With the business witnessing rapid growth over the year, it was becoming onerous to manage the services deployed over several instances, intercommunication between different services and microservices and managing infrastructure.

There was an incremental impact on costs associated with scaling DevOps team requirements.

There has been a lot of recent excitement around containers and Docker. To overcome the problem of DevOps and have better control over the micro services, gradually we started to convert the micro services into docker containers.

We moved our services into containers but maintaining their instances and state again was a challenge for DevOps team. Maintaining the Development and Production environment is again a challenge.

The Solution: Data Centre Operating System DC/OS

DC/OS (the Distributed Cloud Operating System) is an open-source, distributed operating system based on the Apache Mesos distributed systems kernel. Apache Mesos abstracts CPU, memory, storage, and other compute resources away from machines (physical or virtual), enabling fault-tolerant and elastic distributed systems to easily be built and run effectively. Mesos is used by companies such as Twitter, Netflix and Airbnb to manage their cluster having several 10000 nodes. DC/OS manages multiple machines in the cloud or on-premises from a single interface; deploys containers, distributed services, and legacy applications into those machines; and provides networking, service discovery and resource management to keep the services running and communicating with each other.

After exploring and researching various options, DC/OS (Data Center Operating System) emerged as the best solution. It allowed us to think of all of our servers/resources as a single pool of resources. Using DC/OS and containers, we moved confidently from development to production.

This DC/OS as a Single logical datacentre, allowed us to easily operate our application on the same infrastructure with load balancing, storage and work scheduling.

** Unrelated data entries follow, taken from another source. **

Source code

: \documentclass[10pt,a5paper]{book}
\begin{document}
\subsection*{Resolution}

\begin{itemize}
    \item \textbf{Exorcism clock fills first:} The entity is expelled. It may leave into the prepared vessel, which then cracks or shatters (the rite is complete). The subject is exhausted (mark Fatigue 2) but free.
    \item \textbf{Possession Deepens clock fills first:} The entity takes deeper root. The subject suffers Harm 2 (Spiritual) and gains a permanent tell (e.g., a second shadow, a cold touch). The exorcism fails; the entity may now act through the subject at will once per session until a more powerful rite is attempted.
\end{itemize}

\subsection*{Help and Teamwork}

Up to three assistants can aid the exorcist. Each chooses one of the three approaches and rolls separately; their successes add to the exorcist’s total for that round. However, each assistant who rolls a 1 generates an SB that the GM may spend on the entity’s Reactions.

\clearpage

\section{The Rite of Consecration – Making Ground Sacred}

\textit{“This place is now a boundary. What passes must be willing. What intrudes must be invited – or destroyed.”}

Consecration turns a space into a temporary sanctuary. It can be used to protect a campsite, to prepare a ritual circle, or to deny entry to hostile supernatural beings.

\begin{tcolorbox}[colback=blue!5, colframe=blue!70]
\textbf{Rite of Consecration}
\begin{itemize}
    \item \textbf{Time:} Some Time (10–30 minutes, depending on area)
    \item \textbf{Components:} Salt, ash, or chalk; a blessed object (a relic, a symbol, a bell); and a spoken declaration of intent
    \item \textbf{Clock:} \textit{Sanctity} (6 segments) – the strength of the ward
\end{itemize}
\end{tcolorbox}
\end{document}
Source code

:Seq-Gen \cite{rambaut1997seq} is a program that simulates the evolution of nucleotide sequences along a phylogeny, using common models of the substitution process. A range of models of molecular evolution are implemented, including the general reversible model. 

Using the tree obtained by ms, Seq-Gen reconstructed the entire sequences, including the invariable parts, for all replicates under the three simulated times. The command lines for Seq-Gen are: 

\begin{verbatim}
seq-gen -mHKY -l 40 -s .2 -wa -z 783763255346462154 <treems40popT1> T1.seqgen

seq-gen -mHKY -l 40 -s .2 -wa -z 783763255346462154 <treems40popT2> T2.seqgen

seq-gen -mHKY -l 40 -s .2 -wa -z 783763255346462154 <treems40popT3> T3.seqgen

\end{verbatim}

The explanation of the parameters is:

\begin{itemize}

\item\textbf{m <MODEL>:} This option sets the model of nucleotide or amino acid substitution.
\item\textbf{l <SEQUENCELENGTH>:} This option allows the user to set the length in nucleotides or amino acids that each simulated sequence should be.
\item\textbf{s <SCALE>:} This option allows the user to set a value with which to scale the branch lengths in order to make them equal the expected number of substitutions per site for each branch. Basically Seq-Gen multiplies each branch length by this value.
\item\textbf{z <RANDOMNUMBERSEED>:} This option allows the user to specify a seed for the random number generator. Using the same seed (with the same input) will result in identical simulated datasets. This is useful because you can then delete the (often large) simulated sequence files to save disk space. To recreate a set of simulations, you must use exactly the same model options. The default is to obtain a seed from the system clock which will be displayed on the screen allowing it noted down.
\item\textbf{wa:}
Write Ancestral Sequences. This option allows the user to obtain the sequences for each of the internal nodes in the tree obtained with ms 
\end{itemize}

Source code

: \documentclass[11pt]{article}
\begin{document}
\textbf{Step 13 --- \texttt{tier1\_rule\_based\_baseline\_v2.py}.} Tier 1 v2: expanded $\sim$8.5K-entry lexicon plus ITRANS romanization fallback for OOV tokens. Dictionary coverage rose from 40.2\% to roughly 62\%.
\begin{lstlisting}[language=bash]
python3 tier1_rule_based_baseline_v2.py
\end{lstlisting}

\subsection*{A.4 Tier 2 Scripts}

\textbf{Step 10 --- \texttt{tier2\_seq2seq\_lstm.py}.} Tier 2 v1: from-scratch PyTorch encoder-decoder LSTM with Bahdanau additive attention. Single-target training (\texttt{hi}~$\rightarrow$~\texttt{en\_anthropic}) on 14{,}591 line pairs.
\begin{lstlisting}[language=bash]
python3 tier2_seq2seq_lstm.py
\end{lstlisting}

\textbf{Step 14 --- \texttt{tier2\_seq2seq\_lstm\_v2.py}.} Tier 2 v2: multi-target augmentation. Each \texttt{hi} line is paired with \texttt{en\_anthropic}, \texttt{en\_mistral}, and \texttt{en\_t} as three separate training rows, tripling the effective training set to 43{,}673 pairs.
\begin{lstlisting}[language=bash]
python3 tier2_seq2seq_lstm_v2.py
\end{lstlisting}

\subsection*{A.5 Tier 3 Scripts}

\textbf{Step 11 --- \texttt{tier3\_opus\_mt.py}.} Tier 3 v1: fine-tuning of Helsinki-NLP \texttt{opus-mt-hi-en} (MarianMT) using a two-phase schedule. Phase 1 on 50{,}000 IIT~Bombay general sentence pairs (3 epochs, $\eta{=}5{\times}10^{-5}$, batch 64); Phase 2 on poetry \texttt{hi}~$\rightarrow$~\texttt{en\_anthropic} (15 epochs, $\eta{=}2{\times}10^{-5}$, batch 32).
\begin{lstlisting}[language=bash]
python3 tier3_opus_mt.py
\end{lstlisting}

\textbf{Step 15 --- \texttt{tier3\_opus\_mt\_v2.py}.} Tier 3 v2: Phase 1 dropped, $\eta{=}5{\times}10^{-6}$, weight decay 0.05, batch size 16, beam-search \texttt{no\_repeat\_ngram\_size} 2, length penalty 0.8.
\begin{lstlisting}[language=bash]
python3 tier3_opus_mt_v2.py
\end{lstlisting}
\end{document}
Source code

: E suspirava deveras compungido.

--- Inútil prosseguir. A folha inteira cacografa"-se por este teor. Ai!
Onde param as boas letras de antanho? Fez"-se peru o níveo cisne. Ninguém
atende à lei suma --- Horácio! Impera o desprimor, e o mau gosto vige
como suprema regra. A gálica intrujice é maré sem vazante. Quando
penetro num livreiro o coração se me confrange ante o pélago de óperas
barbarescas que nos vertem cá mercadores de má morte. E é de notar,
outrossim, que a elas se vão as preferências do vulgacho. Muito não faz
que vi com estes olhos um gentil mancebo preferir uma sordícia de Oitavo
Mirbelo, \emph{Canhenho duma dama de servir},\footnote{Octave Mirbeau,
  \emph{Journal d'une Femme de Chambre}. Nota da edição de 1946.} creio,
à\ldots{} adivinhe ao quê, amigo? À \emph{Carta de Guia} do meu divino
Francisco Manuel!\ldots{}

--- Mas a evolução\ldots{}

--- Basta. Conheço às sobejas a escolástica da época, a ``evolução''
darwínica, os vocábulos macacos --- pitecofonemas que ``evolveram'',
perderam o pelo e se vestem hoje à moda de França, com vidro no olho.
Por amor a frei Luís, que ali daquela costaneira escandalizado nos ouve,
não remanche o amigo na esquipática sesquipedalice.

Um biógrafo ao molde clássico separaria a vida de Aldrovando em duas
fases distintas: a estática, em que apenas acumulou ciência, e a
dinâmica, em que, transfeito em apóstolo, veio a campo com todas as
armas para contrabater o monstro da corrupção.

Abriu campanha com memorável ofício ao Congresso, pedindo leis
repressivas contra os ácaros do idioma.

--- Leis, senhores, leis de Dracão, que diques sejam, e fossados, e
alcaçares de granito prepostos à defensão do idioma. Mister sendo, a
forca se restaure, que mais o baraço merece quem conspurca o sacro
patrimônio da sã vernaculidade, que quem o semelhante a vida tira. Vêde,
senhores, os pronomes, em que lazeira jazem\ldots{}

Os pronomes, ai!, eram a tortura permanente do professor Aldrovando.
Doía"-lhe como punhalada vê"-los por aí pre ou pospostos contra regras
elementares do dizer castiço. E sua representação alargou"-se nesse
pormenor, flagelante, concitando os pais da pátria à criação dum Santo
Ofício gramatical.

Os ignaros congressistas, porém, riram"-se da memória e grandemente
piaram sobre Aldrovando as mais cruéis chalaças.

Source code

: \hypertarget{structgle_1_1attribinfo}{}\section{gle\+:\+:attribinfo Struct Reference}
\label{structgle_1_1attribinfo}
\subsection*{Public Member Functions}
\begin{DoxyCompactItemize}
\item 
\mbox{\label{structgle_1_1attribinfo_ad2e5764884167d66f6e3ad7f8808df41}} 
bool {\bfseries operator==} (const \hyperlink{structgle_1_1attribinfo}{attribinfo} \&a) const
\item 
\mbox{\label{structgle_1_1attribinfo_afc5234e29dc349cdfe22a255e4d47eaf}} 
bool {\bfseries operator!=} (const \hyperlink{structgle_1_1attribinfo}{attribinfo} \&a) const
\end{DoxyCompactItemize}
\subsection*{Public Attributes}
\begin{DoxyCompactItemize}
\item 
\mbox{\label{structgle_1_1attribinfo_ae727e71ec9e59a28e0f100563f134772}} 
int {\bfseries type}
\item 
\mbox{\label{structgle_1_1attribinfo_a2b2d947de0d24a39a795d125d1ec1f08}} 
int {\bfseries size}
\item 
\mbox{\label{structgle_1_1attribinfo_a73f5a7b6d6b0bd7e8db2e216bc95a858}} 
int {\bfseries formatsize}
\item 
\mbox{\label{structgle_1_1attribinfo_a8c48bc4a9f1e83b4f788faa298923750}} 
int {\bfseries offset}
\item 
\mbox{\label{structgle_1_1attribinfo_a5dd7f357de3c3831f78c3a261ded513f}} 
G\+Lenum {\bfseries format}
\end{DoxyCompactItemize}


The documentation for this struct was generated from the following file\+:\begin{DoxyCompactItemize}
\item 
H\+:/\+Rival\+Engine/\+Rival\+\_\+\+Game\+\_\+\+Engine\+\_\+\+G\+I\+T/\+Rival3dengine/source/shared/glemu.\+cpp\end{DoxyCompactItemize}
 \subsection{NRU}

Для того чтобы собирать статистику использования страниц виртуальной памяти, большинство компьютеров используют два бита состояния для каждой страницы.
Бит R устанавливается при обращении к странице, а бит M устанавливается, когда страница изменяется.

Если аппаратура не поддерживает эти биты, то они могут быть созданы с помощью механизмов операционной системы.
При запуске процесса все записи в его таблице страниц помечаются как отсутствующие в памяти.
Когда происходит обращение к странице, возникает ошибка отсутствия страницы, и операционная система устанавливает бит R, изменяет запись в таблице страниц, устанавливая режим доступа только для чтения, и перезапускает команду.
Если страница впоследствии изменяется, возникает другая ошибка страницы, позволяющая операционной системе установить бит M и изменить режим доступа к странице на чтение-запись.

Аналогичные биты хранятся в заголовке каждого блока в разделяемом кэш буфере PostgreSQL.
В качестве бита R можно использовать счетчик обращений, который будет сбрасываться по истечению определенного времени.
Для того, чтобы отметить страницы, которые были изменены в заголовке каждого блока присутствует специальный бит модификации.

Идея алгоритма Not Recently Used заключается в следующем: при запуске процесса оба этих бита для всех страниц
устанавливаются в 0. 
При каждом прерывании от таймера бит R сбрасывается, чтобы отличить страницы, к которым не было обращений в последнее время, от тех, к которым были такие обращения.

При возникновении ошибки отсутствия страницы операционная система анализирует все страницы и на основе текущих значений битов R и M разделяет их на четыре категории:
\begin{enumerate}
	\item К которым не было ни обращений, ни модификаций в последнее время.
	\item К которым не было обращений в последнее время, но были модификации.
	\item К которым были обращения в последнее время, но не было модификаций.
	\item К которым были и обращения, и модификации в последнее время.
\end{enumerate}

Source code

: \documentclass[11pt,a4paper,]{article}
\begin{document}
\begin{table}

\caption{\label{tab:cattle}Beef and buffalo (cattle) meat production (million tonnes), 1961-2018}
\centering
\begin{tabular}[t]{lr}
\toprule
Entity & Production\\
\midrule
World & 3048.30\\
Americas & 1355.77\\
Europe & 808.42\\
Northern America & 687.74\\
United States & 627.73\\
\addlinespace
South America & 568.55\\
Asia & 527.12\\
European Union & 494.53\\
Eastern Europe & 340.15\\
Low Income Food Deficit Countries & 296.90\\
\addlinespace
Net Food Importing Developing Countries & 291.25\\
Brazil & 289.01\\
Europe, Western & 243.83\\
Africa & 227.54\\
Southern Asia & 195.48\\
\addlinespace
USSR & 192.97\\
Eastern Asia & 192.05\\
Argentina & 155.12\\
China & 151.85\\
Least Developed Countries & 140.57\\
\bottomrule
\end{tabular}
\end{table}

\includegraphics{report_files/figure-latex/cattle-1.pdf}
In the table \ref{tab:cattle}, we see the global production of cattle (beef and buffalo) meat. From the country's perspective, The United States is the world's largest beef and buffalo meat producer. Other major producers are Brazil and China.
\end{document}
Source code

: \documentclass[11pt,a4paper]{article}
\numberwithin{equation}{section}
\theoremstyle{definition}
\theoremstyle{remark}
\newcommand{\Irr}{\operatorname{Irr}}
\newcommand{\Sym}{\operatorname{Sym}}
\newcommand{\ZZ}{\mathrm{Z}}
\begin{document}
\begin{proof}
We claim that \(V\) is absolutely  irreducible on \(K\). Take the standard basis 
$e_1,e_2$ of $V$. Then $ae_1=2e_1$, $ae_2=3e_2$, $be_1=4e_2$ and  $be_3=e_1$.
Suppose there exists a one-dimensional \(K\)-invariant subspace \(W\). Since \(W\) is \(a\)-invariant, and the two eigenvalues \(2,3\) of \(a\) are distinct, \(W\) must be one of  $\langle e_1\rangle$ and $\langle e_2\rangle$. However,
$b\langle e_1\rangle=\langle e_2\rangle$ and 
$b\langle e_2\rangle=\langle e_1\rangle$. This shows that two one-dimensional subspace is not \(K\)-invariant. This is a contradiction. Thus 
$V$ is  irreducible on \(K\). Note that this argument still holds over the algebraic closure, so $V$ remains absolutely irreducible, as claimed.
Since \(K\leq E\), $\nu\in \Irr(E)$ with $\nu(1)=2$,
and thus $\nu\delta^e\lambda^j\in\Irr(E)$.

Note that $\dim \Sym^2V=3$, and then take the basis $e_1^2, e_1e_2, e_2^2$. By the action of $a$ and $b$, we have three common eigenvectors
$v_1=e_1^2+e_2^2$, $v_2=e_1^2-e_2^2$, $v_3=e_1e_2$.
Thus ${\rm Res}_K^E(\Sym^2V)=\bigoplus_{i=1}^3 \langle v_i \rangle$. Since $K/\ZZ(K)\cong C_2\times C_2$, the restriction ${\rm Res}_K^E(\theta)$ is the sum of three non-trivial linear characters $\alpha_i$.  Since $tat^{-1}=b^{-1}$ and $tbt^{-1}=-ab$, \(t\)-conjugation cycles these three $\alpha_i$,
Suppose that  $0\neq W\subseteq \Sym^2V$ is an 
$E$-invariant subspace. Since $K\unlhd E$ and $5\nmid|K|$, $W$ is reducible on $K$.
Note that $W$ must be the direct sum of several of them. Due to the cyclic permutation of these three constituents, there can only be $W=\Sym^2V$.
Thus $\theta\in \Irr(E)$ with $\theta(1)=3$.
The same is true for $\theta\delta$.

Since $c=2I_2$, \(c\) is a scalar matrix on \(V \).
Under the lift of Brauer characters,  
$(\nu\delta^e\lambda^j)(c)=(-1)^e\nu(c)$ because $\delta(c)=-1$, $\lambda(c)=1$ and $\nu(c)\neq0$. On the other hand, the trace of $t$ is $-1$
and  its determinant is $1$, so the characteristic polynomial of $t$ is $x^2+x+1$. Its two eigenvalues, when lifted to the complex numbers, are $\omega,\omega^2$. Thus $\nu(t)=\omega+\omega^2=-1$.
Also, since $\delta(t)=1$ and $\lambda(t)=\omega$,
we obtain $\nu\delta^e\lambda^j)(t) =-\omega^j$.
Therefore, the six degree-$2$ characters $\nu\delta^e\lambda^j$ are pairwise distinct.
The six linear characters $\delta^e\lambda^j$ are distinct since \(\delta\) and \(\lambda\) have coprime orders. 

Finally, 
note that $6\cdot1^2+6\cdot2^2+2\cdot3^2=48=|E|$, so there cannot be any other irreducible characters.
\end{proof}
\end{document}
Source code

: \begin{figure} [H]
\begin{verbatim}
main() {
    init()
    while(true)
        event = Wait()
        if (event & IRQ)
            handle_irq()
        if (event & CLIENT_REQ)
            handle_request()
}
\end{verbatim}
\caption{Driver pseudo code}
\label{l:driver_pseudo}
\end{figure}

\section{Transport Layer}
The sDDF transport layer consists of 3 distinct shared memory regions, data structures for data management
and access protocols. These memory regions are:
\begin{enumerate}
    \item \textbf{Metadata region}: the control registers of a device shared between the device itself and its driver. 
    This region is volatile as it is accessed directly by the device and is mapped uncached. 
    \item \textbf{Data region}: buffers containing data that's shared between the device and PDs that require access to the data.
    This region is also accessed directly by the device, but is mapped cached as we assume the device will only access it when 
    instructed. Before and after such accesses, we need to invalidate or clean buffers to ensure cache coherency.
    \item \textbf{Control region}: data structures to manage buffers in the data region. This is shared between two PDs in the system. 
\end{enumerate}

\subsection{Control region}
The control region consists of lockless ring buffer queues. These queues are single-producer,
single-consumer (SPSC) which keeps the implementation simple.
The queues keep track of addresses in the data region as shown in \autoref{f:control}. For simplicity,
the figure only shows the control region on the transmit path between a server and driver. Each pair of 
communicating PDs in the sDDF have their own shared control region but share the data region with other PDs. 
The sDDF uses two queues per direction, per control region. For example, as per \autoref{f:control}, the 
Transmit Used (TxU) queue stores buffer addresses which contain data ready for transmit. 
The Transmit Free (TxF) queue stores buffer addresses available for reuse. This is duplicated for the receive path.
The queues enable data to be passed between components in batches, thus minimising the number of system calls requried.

Self-healing, Monitoring & Troubleshooting

It has inbuilt self-healing infrastructure which maintains uptime with high availability by automatically detecting failures and non-disruptive upgrades. It became easy to monitor the status of various micro services which we were running. It allowed us to run multiple instances of micro service and load balance it. In case of failure of one instance other could take the load. All of this was possible to be managed using one single dashboard provided by DC/OS itself.

Scaling

DC/OS and Cloud environment helped us to scale up/down easily.

Roll Out Apps Quickly

We have easily integrated docker and DC/OS was able to automate new roll out of application and CI/CD tools to accelerate software release lifecycle from development to production.

Cost Effective

After rolling out DC/OS in AWS cloud environment, we noticed savings in our monthly cost as well due to below points.

Reduction in AWS Instances
  • Reduced time to deploy a new build, with almost zero downtime.
  • 100 percent uptime.
  • Single DevOps engineer to manage it all.